Le temps qui passe …

A la fin du XIXe puis au XXe siècle, nombre de communes souhaitèrent donner une note colorée et moderne à leurs nouveaux établissements publics, notamment à leurs écoles. La céramique se prêtait particulièrement bien à ce vœu, non seulement en intérieur pour ses qualités hygiéniques, mais aussi à l’extérieur pour son caractère inusable tant vanté par les céramistes.
Les grandes manufactures de céramique ajoutèrent à leur catalogue les éléments caractéristiques de ces constructions, tels les médaillons et blasons portant la dénomination du lieu, les armes de la ville ou la mention RF (République Française), mais aussi les encadrements d’horloges, voire même le cadran, instrument indissociable des lieux où le respect de l’horaire est primordial. L’horloge permet de régler la vie de l’écolier et des services destinés au public, elle facilite la vie sociale et voisine avec les cloches jusque sur les églises, point de mire des villages d’autrefois. Implantée sur une usine, une gare ou un magasin, elle rythme le travail de l’employé comme l’accès du client. Sa présence en façade annonce tout de suite la particularité d’un lieu, un endroit important, sérieux, solennel.
Elle prend place en hauteur, généralement au sommet de l’édifice, pour être visible de loin et est le plus souvent surmontée d’un petit toit protégeant le plus possible le mécanisme tout en la mettant en valeur. Malgré ces précautions, peu d’entre elles fonctionnent encore. Des cadrans solaires encadrés de céramiques sont parfois repérables, mais en des lieux privés ne nécessitant pas une précision extrême ; ils sont alors moins protégés pour être atteints par les rayons du soleil.
Vers 1900, les horloges en grès émaillé figurent au catalogue de grandes manufactures de terre cuite, notamment Loebnitz, Muller et les Grandes Tuileries de Bourgogne.

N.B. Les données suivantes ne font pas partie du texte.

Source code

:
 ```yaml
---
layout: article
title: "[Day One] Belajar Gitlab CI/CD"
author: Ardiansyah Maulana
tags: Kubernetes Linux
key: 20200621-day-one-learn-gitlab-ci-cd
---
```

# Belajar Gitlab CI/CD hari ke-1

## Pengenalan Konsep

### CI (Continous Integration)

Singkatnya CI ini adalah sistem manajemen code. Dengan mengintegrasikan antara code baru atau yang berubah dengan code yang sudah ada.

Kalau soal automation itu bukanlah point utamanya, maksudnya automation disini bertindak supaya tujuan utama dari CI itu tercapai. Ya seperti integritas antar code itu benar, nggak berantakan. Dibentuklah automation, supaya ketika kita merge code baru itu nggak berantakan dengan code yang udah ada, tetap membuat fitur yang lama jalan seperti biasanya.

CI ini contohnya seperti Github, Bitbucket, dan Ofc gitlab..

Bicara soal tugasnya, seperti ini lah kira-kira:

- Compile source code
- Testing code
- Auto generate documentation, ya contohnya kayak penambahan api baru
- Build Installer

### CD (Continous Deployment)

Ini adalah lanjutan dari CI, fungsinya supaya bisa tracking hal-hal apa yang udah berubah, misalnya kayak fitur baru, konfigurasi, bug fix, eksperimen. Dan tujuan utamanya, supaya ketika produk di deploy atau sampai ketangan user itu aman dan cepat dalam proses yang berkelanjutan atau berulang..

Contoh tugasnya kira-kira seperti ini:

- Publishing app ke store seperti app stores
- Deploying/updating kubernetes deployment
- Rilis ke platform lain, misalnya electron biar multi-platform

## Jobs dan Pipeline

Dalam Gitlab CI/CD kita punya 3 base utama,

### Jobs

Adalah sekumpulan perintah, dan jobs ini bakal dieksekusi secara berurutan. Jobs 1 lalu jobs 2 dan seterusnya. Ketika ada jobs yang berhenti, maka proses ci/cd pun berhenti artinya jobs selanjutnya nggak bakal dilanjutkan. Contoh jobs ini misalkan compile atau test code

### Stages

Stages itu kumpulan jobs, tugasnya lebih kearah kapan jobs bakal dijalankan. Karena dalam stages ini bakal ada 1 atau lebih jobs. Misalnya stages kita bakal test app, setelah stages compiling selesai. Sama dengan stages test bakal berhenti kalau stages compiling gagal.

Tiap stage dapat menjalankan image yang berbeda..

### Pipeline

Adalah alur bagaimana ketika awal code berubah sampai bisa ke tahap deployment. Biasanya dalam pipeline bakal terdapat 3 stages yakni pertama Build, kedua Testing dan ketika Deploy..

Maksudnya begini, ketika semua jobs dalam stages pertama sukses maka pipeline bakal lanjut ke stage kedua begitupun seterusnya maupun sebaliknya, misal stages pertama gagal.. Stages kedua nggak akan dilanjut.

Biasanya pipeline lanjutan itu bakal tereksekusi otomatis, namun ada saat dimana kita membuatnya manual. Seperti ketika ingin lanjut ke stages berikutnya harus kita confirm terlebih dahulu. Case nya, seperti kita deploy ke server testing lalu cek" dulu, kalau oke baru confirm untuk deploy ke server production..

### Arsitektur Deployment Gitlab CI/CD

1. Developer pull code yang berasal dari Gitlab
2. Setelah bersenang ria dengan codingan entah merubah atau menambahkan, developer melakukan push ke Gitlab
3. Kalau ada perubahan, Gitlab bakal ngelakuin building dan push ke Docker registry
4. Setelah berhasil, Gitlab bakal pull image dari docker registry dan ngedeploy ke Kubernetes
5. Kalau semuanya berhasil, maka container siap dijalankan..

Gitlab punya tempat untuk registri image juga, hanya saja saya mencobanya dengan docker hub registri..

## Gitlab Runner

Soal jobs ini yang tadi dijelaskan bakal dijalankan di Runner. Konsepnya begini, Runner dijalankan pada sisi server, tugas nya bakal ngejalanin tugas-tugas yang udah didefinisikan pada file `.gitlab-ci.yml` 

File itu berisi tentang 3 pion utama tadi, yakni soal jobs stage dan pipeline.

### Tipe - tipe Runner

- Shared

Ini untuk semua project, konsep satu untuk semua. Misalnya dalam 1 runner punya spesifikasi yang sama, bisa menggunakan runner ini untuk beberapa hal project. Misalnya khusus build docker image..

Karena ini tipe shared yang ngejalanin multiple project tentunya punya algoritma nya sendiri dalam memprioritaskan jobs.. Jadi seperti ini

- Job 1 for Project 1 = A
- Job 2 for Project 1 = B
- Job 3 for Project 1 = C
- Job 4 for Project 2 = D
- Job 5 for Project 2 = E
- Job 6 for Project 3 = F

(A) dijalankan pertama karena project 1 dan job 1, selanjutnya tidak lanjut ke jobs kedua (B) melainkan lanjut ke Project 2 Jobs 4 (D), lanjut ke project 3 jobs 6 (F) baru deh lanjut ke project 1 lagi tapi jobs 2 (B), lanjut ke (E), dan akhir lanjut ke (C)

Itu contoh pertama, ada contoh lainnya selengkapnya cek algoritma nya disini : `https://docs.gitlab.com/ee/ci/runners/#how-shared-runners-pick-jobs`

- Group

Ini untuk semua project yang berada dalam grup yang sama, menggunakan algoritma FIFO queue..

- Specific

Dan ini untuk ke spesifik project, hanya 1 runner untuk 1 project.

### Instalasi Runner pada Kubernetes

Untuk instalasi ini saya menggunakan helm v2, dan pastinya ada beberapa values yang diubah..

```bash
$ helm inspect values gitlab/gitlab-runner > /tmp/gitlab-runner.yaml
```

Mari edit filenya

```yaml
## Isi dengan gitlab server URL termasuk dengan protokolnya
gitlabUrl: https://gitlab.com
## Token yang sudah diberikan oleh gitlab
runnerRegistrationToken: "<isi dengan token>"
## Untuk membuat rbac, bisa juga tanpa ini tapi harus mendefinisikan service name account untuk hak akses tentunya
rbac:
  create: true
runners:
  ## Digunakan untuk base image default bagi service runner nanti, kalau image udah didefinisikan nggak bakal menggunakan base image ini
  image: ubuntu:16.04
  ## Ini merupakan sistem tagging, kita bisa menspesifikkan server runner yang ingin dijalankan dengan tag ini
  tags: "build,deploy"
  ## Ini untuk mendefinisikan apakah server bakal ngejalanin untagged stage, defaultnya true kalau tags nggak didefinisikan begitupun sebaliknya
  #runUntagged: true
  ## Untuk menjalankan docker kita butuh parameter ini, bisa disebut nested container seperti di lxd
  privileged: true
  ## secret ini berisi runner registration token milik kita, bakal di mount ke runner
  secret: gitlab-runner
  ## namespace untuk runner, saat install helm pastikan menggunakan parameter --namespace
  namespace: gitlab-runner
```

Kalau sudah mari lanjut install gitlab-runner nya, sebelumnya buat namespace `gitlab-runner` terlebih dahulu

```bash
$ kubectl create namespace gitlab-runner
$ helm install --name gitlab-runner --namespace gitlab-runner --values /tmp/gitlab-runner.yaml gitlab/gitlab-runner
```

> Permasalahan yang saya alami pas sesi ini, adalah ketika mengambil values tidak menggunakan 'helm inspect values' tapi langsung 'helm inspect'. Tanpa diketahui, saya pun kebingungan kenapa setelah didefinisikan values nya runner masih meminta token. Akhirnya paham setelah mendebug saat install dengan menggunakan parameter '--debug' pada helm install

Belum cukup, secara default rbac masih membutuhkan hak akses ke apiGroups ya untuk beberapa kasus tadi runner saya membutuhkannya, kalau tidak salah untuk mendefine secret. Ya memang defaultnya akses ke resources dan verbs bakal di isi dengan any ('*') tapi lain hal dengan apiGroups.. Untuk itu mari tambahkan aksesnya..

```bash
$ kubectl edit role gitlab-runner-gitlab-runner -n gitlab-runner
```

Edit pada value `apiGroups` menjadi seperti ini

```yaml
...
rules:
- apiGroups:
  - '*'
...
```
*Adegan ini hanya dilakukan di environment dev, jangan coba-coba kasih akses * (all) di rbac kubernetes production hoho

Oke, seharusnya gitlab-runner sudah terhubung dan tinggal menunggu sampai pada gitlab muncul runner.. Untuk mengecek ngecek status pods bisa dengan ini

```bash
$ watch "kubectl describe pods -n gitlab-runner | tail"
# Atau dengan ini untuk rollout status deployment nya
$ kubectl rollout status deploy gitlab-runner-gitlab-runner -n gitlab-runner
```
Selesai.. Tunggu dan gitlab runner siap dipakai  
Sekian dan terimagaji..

Extrait du catalogue 1904 Emile Muller & Cie (Collection F. M.) Collège Jean Jaurès, à St-Ouen (93) 1933/34, mosaïque Gentil & Bourdet Baromètre et horloge à Noisy-le-Grand (93) 1908, céramique E. Muller & Cie
Lycée Douanier Rousseau à Laval (53) 1884/85 Ecoles Emile Zola à Choisy-le-Roi (94) Ancienne gare à Laval (53) 1895/1900
Eglise St-Etienne à Briare (45) 1890/1895, mosaïque Bapterosses Cadran solaire en Normandie (14), céramique Filmont et Bavent
Ecoles Blanqui à St-Ouen (93) 1901, céramique E. Muller & Cie Ancien magasin de vêtements à Paris (75) 1897, mosaïque Ecoles Victor Hugo à St-Ouen (93) 1912 Groupe scolaire Mirabeau à Tours (37), métopes E. Muller & Cie
Ancienne chocolaterie Menier à Noisiel (77) 1872, céramique E. Muller & Cie 

Les heures s’égrènent, les années aussi.

Et l’on veut parfois laisser trace de l’année qui vit la construction de l’édifice faisant la fierté du propriétaire, de l’architecte ou de l’entrepreneur. Selon le style de la maison et la région où elle se trouve, la date suit le mode décoratif en usage : elle est simplement gravée dans la pierre ou le bois, peinte au milieu d’un décor, composée en mosaïque ou incluse dans un ornement en céramique. Chiffres romains ou arabes, influences Renaissance, Art Nouveau, mauresque ou plus classique, précédée parfois de la mention latine anno, l’année se présente comme faisant partie du décor.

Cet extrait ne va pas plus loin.